WHAT YOU WILL DO — Wherever the listing has a line with the string "messages", copy that line out.
[SOURCE MATERIAL Boundary: Start]
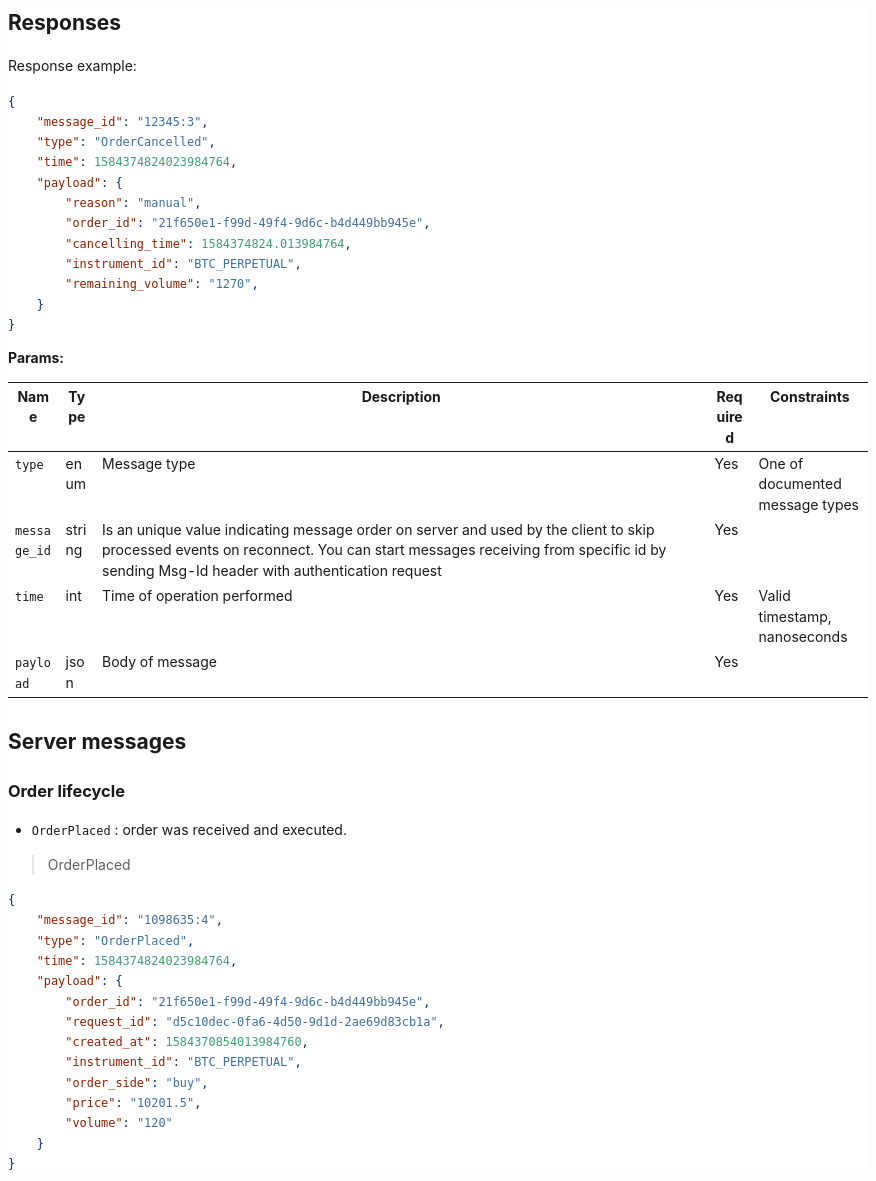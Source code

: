  ## Responses

 Response example:

```json
{
    "message_id": "12345:3",
    "type": "OrderCancelled",
    "time": 1584374824023984764,
    "payload": {
        "reason": "manual",
        "order_id": "21f650e1-f99d-49f4-9d6c-b4d449bb945e",
        "cancelling_time": 1584374824.013984764,
        "instrument_id": "BTC_PERPETUAL",
        "remaining_volume": "1270",
    }
}

```

 **Params:**

 | Name            | Type | Description                                                                                                                                                                                                                                                     | Required | Constraints                                          |
 | --------------- | ---- | --------------------------------------------------------------------------------------------------------------------------------------------------------------------------------------------------------------------------------------------------------------- | -------- | ---------------------------------------------------- |
 | `type`  | enum | Message type                                                                                                                                                                                                                                                   | Yes      | One of documented message types |
 | `message_id`     | string  | Is an unique value indicating message order on server and used by the client to skip processed events on reconnect. You can start messages receiving from specific id by sending Msg-Id header with authentication request | Yes      |                                                      |
 | `time`       | int  | Time of operation performed                                                                                                                                                                                                                                     | Yes      | Valid timestamp, nanoseconds                                      |
 | `payload`              | json | Body of message                                                                    | Yes |   |  |


## Server messages

### Order lifecycle

-   `OrderPlaced`
    :   order was received and executed.


> OrderPlaced

```json
{
    "message_id": "1098635:4",
    "type": "OrderPlaced",
    "time": 1584374824023984764,
    "payload": {
        "order_id": "21f650e1-f99d-49f4-9d6c-b4d449bb945e",
        "request_id": "d5c10dec-0fa6-4d50-9d1d-2ae69d83cb1a",
        "created_at": 1584370854013984760,
        "instrument_id": "BTC_PERPETUAL",
        "order_side": "buy",
        "price": "10201.5",
        "volume": "120"
    }
}
```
[SOURCE MATERIAL Boundary: End]
FINISHED TASK —
 | `message_id`     | string  | Is an unique value indicating message order on server and used by the client to skip processed events on reconnect. You can start messages receiving from specific id by sending Msg-Id header with authentication request | Yes      |                                                      |
## Server messages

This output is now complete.